● **Work required**: Among the entries below, find the line with "can find the", then quote it and each following line up to and including the line with "IdentityRef. | [optional]", and nothing else.

● **Records to use**:

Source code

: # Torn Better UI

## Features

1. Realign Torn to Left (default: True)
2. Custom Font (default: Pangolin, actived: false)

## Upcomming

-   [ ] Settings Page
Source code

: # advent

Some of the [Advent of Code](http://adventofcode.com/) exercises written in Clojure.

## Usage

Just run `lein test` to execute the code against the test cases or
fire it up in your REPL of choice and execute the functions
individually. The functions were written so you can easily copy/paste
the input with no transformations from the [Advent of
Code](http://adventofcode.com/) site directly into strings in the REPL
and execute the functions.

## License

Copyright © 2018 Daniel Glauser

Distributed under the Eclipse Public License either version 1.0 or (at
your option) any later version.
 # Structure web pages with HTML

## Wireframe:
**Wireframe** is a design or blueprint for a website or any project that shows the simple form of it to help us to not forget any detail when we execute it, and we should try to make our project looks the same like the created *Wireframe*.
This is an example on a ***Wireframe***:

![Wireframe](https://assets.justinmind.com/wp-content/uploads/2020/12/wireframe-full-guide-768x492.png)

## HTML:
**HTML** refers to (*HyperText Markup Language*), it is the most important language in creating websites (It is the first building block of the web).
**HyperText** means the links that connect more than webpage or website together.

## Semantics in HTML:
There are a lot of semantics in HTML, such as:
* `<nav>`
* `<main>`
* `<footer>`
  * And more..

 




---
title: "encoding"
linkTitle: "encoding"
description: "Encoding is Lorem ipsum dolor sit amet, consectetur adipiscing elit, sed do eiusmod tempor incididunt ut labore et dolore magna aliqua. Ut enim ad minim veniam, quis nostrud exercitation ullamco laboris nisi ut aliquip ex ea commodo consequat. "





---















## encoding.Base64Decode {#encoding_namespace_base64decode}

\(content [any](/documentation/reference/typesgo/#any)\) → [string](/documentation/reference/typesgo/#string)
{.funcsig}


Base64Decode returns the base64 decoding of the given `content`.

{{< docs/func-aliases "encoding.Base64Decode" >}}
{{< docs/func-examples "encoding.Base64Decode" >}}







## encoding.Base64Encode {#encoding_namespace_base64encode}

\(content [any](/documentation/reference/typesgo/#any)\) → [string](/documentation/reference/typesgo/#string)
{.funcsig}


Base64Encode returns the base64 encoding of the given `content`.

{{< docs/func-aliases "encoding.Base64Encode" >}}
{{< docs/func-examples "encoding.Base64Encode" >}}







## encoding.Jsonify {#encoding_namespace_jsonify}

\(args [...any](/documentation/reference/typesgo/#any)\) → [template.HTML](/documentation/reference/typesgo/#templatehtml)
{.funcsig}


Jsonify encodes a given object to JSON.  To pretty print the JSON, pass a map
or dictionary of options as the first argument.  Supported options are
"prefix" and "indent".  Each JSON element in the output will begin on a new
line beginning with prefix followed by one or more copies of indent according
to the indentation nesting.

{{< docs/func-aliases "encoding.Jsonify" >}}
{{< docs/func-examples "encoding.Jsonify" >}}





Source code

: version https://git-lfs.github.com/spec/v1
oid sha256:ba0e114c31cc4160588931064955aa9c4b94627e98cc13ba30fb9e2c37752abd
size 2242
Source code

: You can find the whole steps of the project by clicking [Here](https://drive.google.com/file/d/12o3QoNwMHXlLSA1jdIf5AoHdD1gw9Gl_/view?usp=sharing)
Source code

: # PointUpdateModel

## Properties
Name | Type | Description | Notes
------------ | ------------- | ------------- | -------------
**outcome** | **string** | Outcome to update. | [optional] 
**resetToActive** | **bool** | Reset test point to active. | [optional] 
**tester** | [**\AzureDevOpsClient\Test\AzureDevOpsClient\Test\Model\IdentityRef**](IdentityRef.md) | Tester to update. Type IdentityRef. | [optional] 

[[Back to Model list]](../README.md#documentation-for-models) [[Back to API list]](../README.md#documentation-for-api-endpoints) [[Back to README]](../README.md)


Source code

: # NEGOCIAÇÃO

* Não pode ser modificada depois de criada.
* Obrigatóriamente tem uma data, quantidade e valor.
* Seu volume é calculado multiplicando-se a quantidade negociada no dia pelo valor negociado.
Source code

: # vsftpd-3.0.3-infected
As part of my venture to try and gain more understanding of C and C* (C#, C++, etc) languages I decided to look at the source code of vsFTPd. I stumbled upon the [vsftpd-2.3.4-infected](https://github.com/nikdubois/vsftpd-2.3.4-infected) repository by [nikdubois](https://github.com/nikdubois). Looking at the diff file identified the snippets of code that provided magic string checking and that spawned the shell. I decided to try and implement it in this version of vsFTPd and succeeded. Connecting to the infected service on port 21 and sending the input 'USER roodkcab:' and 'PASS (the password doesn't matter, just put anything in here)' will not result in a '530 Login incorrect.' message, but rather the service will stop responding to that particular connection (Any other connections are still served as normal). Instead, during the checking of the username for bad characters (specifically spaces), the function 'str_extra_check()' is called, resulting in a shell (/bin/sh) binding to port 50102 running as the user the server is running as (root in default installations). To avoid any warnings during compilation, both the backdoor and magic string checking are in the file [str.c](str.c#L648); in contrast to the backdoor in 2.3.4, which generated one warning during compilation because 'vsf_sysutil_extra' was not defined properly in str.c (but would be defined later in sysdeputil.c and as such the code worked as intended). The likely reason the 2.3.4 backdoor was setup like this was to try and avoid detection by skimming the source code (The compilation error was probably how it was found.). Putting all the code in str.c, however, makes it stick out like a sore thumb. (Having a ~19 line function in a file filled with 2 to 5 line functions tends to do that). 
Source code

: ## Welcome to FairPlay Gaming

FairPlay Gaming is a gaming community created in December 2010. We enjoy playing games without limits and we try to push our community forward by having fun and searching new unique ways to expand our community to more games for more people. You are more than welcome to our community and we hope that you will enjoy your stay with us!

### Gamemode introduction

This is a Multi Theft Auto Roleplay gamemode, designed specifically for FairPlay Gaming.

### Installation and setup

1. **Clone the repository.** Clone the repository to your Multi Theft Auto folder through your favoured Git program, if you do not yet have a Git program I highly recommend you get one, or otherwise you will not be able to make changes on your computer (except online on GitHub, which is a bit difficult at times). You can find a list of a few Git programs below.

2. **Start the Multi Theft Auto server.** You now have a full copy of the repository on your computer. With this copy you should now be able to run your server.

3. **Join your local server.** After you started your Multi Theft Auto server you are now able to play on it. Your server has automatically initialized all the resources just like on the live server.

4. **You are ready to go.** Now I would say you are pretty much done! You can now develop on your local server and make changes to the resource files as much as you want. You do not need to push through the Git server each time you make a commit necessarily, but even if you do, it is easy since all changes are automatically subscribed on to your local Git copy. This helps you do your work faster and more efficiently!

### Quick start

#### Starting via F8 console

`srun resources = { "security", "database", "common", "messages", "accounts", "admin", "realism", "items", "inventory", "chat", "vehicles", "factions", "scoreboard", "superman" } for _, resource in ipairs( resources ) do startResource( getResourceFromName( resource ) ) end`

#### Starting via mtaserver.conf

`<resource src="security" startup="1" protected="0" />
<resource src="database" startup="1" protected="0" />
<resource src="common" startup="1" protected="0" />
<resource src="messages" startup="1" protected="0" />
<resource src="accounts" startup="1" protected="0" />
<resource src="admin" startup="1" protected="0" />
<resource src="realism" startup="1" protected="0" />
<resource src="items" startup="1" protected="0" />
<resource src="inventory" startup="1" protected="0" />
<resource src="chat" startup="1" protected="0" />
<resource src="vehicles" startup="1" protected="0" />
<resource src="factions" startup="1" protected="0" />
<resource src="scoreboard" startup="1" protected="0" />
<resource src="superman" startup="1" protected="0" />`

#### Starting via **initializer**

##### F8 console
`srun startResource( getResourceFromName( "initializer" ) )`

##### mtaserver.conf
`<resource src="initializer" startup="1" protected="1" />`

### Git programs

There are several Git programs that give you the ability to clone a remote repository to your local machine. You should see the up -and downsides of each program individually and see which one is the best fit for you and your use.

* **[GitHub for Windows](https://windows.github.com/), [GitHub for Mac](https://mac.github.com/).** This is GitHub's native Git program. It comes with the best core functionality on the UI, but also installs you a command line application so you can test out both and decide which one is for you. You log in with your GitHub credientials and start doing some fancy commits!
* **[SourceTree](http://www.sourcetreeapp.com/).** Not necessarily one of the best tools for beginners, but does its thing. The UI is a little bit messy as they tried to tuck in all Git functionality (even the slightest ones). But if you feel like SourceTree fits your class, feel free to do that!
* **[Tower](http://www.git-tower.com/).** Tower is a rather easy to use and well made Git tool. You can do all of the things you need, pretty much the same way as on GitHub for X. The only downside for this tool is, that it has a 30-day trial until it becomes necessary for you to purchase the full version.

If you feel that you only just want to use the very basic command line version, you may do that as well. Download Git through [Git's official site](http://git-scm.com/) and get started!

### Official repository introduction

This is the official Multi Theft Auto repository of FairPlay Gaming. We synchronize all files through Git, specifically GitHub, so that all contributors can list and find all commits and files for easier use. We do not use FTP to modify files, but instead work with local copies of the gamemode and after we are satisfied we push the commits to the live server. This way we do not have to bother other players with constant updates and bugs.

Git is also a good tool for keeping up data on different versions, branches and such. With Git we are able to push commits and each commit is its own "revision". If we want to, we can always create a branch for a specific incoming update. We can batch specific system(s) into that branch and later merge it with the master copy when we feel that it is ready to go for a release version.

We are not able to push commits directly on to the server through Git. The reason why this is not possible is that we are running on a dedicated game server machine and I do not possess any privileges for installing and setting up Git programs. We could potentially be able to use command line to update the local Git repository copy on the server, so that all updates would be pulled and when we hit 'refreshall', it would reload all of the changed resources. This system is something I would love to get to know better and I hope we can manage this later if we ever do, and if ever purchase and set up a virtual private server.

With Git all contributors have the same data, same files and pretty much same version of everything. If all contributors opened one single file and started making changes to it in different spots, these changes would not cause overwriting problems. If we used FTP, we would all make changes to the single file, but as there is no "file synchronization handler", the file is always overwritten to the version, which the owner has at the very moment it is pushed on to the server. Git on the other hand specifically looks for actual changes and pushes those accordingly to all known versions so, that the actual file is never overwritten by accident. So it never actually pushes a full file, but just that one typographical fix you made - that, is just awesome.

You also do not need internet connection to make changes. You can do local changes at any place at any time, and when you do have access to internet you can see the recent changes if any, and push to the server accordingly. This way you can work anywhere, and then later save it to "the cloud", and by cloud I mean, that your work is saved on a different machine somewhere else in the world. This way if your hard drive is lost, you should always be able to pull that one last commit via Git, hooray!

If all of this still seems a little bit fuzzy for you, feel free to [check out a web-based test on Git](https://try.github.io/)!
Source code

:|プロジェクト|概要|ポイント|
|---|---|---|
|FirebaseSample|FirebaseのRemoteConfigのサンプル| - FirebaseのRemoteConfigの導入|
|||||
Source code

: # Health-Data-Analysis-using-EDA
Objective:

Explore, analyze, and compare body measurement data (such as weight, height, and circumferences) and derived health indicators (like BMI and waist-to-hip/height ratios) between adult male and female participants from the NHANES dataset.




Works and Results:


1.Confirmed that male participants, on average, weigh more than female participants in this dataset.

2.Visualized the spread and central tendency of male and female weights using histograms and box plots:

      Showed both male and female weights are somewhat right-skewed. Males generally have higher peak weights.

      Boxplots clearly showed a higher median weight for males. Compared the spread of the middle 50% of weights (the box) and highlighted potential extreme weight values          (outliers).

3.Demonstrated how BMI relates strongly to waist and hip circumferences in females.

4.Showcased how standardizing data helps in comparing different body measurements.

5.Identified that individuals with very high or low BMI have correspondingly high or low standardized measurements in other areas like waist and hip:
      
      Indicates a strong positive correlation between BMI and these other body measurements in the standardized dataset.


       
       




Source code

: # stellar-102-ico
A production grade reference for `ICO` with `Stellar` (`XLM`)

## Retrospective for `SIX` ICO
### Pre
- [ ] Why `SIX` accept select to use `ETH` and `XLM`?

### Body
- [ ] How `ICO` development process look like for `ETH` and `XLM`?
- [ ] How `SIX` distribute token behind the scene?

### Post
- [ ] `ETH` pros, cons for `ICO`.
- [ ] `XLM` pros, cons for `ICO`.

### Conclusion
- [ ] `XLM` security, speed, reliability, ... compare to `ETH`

● **Answer section**:
: You can find the whole steps of the project by clicking [Here](https://drive.google.com/file/d/12o3QoNwMHXlLSA1jdIf5AoHdD1gw9Gl_/view?usp=sharing)
Source code

: # PointUpdateModel

## Properties
Name | Type | Description | Notes
------------ | ------------- | ------------- | -------------
**outcome** | **string** | Outcome to update. | [optional] 
**resetToActive** | **bool** | Reset test point to active. | [optional] 
**tester** | [**\AzureDevOpsClient\Test\AzureDevOpsClient\Test\Model\IdentityRef**](IdentityRef.md) | Tester to update. Type IdentityRef. | [optional] 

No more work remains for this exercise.